William Winant‘s incomparable virtuosity as a percussionist has emboldened composers as esteemed as Steve Reich, John Zorn, and Roscoe Mitchell to entrust him with the task of realizing some of history’s most demanding scores – a task he regularly executes with astonishing aplomb. Such efforts were awarded with a Grammy nomination for his recording of John Cage’s 27′ 10.554” for solo percussion in 2016. His precision and expertise serve as a deep foundation bolstering a profoundly compositional improvisatory dialect, which he has contributed to music featuring fellow legends including Frank Zappa, Keith Jarrett, Anthony Braxton, Marilyn Crispell, George Lewis, Annea Lockwood, Sonic Youth, Yo-Yo Ma, and the Kronos String Quartet.

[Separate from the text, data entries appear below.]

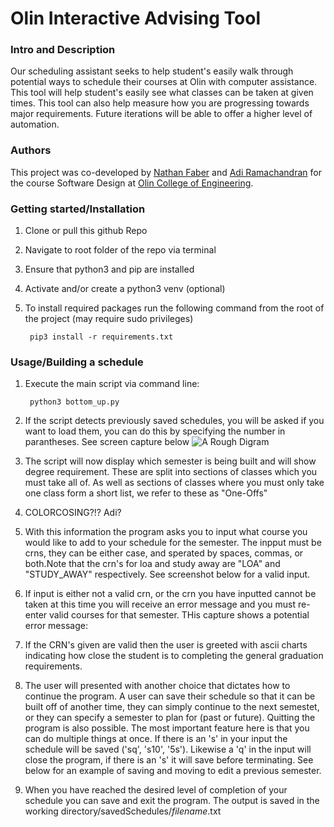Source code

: # Olin Interactive Advising Tool

### Intro and Description
Our scheduling assistant seeks to help student's easily walk through potential ways to schedule their courses at Olin with computer assistance.
This tool will help student's easily see what classes can be taken at given times. This tool can also help measure  how you are progressing towards major requirements. Future iterations will be able to offer a higher level of automation.

### Authors

This project was co-developed by [Nathan Faber](https://github.com/teadetime "@teadetime") and [Adi Ramachandran](https://github.com/aramachandran7 "@teadetime") for the course Software Design at [Olin College of Engineering](https://github.com/olin).


### Getting started/Installation
1. Clone or pull this github Repo
2. Navigate to root folder of the repo via terminal
3. Ensure that python3 and pip are installed
4. Activate and/or create a python3 venv (optional)
5. To install required packages run the following command from the root of the project (may require sudo privileges)

        pip3 install -r requirements.txt

### Usage/Building a schedule
1. Execute the main script via command line:

        python3 bottom_up.py
2. If the script detects previously saved schedules, you will be asked if you want to load them, you can do this by specifying the number in parantheses. See screen capture below
![A Rough Digram](../docs/loadSaved.png)

3. The script will now display which semester is being built and will show degree requirement. These are split into sections of classes which you must take all of. As well as sections of classes where you must only take one class form a short list, we refer to these as "One-Offs"

4. COLORCOSING?!? Adi?

5. With this information the program asks you to input what course you would like to add to your schedule for the semester. The inpput must be crns, they can be either case, and sperated by spaces, commas, or both.Note that the crn's for loa and study away are "LOA" and "STUDY_AWAY" respectively. See screenshot below for a valid input.

6. If input is either not a valid crn, or the crn you have inputted cannot be taken at this time you will receive an error message and you must re-enter valid courses for that semester. THis capture shows a potential error message:

7. If the CRN's given are valid then the user is greeted with ascii charts indicating how close the student is to completing the general graduation requirements. 

8. The user will presented with another choice that dictates how to continue the program. A user can save their schedule so that it can be built off of another time, they can simply continue to the next semestet, or they can specify a semester to plan for (past or future). Quitting the program is also possible. The most important feature here is that you can do multiple things at once. If there is an 's' in your input the schedule will be saved ('sq', 's10', '5s'). Likewise a 'q' in the input will close the program, if there is an 's' it will save before terminating. See below for an example of saving and moving to edit a previous semester.

4. When you have reached the desired level of completion of your schedule you can save and exit the program. The output is saved in the working directory/savedSchedules/_filename_.txt
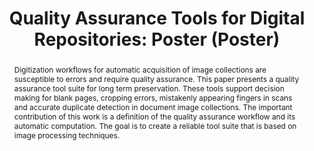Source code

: ---
abstract: Digitization workflows for automatic acquisition of image collections are
  susceptible to errors and require quality assurance. This paper presents a quality
  assurance tool suite for long term preservation. These tools support decision making
  for blank pages, cropping errors, mistakenly appearing fingers in scans and accurate
  duplicate detection in document image collections. The important contribution of
  this work is a definition of the quality assurance workflow and its automatic computation.
  The goal is to create a reliable tool suite that is based on image processing techniques.
creators:
- Graf, Roman
- King, Ross
date: null
document_url: https://services.phaidra.univie.ac.at/api/object/o:378708/download
grand_parent: iPRES
institutions: []
keywords:
- digital preservation
- quality assurance
- image processing
- information integration
landing_page_url: https://phaidra.univie.ac.at/o:378708
language: eng
layout: publication
license: CC BY-NC-SA 3.0 AT
notes_url: null
parent: iPRES 2014
publication_type: poster
size: 163763
slides_url: null
source_name: iPRES
stream_url: null
title: 'Quality Assurance Tools for Digital Repositories: Poster (Poster) '
year: 2014
---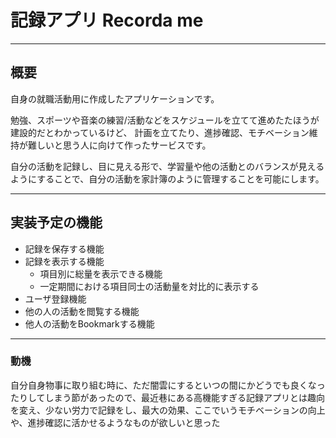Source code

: # 記録アプリ Recorda me
  

---
## 概要
  
  
自身の就職活動用に作成したアプリケーションです。

勉強、スポーツや音楽の練習/活動などをスケジュールを立てて進めたたほうが建設的だとわかっているけど、
計画を立てたり、進捗確認、モチベーション維持が難しいと思う人に向けて作ったサービスです。

自分の活動を記録し、目に見える形で、学習量や他の活動とのバランスが見えるようにすることで、自分の活動を家計簿のように管理することを可能にします。

---
## 実装予定の機能

- 記録を保存する機能
- 記録を表示する機能
  - 項目別に総量を表示できる機能
  - 一定期間における項目同士の活動量を対比的に表示する
- ユーザ登録機能
- 他の人の活動を閲覧する機能
- 他人の活動をBookmarkする機能


---

### 動機

自分自身物事に取り組む時に、ただ闇雲にするといつの間にかどうでも良くなったりしてしまう節があったので、最近巷にある高機能すぎる記録アプリとは趣向を変え、少ない労力で記録をし、最大の効果、ここでいうモチベーションの向上や、進捗確認に活かせるようなものが欲しいと思った

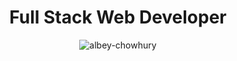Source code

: <h1 align="center">Full Stack Web Developer</h1>
<p align="center"> <img src="https://komarev.com/ghpvc/?username=albey-chowhury&label=Profile%20views&color=0e75b6&style=flat" alt="albey-chowhury" /> </p>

The work of Zeena Parkins is driven by a spirit of immaculate rigor and boundless creativity, making her one of the most sought-after artists in a stunning variety of disciplines: artistic and academic alike. Her innovative harp-technique is rivaled only by her inventive harp-design, as she employs both idiom-agnostic strategies for extending the sonic possibilities of the acoustic harp and electric instruments of her own making. Her 30+ year career has been decorated by honors as prestigious as the Guggenheim Fellowship, the Doris Duke Award; multiple international residencies and museum features; and of course, innumerable collaborations with visual artists, filmmakers, dancers, and fellow musicians calculating Ikue Mori, Björk, Butch Morris, John Zorn, Fred Frith, Pauline Oliveros, Kaffe Matthews, and Mandy MacIntosh. She currently holds the Darius Milhaud Chair in Composition at Mills College.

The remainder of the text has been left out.